→ Instructions to follow:
Leaving nothing out, set down all the data exactly.

→ Materials provided:
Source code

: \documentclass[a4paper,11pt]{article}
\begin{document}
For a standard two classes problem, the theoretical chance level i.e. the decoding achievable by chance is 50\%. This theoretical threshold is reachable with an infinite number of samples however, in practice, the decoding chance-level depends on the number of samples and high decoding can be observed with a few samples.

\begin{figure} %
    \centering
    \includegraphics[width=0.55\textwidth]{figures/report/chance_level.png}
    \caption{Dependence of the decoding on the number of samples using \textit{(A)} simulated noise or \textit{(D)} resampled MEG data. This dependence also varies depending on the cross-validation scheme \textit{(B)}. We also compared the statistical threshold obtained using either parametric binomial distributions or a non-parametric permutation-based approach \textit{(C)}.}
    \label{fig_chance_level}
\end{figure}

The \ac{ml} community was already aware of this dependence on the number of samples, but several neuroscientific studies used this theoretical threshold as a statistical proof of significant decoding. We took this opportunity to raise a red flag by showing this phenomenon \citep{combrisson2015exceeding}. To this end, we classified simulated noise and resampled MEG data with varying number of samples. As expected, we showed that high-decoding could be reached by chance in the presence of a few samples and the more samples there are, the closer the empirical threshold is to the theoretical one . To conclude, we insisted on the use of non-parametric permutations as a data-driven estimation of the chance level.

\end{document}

→ Answer:
Source code

: \documentclass[a4paper,11pt]{article}
\begin{document}
For a standard two classes problem, the theoretical chance level i.e. the decoding achievable by chance is 50\%. This theoretical threshold is reachable with an infinite number of samples however, in practice, the decoding chance-level depends on the number of samples and high decoding can be observed with a few samples.

\begin{figure} %
    \centering
    \includegraphics[width=0.55\textwidth]{figures/report/chance_level.png}
    \caption{Dependence of the decoding on the number of samples using \textit{(A)} simulated noise or \textit{(D)} resampled MEG data. This dependence also varies depending on the cross-validation scheme \textit{(B)}. We also compared the statistical threshold obtained using either parametric binomial distributions or a non-parametric permutation-based approach \textit{(C)}.}
    \label{fig_chance_level}
\end{figure}

The \ac{ml} community was already aware of this dependence on the number of samples, but several neuroscientific studies used this theoretical threshold as a statistical proof of significant decoding. We took this opportunity to raise a red flag by showing this phenomenon \citep{combrisson2015exceeding}. To this end, we classified simulated noise and resampled MEG data with varying number of samples. As expected, we showed that high-decoding could be reached by chance in the presence of a few samples and the more samples there are, the closer the empirical threshold is to the theoretical one . To conclude, we insisted on the use of non-parametric permutations as a data-driven estimation of the chance level.

\end{document}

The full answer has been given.